> [Rendered images with source text]:
-*-

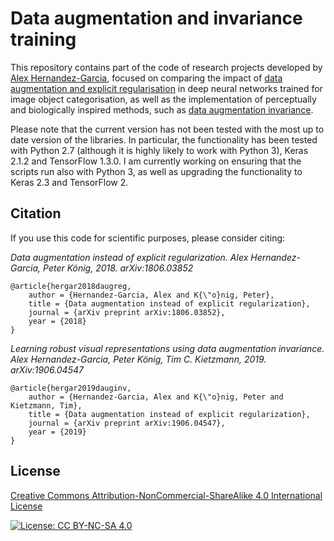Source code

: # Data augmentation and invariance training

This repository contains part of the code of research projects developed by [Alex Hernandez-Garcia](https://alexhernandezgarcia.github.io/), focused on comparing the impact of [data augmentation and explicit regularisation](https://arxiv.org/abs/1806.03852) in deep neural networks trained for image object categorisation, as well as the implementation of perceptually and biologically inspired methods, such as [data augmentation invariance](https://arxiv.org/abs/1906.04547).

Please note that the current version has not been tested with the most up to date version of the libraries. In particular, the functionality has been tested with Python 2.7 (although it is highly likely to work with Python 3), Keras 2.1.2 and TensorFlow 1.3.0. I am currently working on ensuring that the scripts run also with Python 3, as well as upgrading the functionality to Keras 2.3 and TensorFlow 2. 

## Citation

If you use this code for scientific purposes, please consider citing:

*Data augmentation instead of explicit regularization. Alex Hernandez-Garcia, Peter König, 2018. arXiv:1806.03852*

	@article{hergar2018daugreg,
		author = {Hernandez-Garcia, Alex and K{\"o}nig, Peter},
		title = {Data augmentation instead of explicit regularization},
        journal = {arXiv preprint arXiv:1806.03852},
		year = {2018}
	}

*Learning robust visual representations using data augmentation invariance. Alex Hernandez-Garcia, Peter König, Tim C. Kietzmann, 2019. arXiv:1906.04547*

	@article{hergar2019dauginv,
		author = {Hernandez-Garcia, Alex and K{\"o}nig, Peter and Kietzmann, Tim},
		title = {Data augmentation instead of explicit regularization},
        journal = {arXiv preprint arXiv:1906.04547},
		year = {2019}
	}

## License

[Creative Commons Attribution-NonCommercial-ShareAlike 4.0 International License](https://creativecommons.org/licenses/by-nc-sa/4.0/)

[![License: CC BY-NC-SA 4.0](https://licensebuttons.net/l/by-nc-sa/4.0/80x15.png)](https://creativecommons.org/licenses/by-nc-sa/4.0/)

-*-

> [Problem details]:
Copy from the entries above each line in which the string "König" can be found.

> [Your solution]:
*Data augmentation instead of explicit regularization. Alex Hernandez-Garcia, Peter König, 2018. arXiv:1806.03852*
*Learning robust visual representations using data augmentation invariance. Alex Hernandez-Garcia, Peter König, Tim C. Kietzmann, 2019. arXiv:1906.04547*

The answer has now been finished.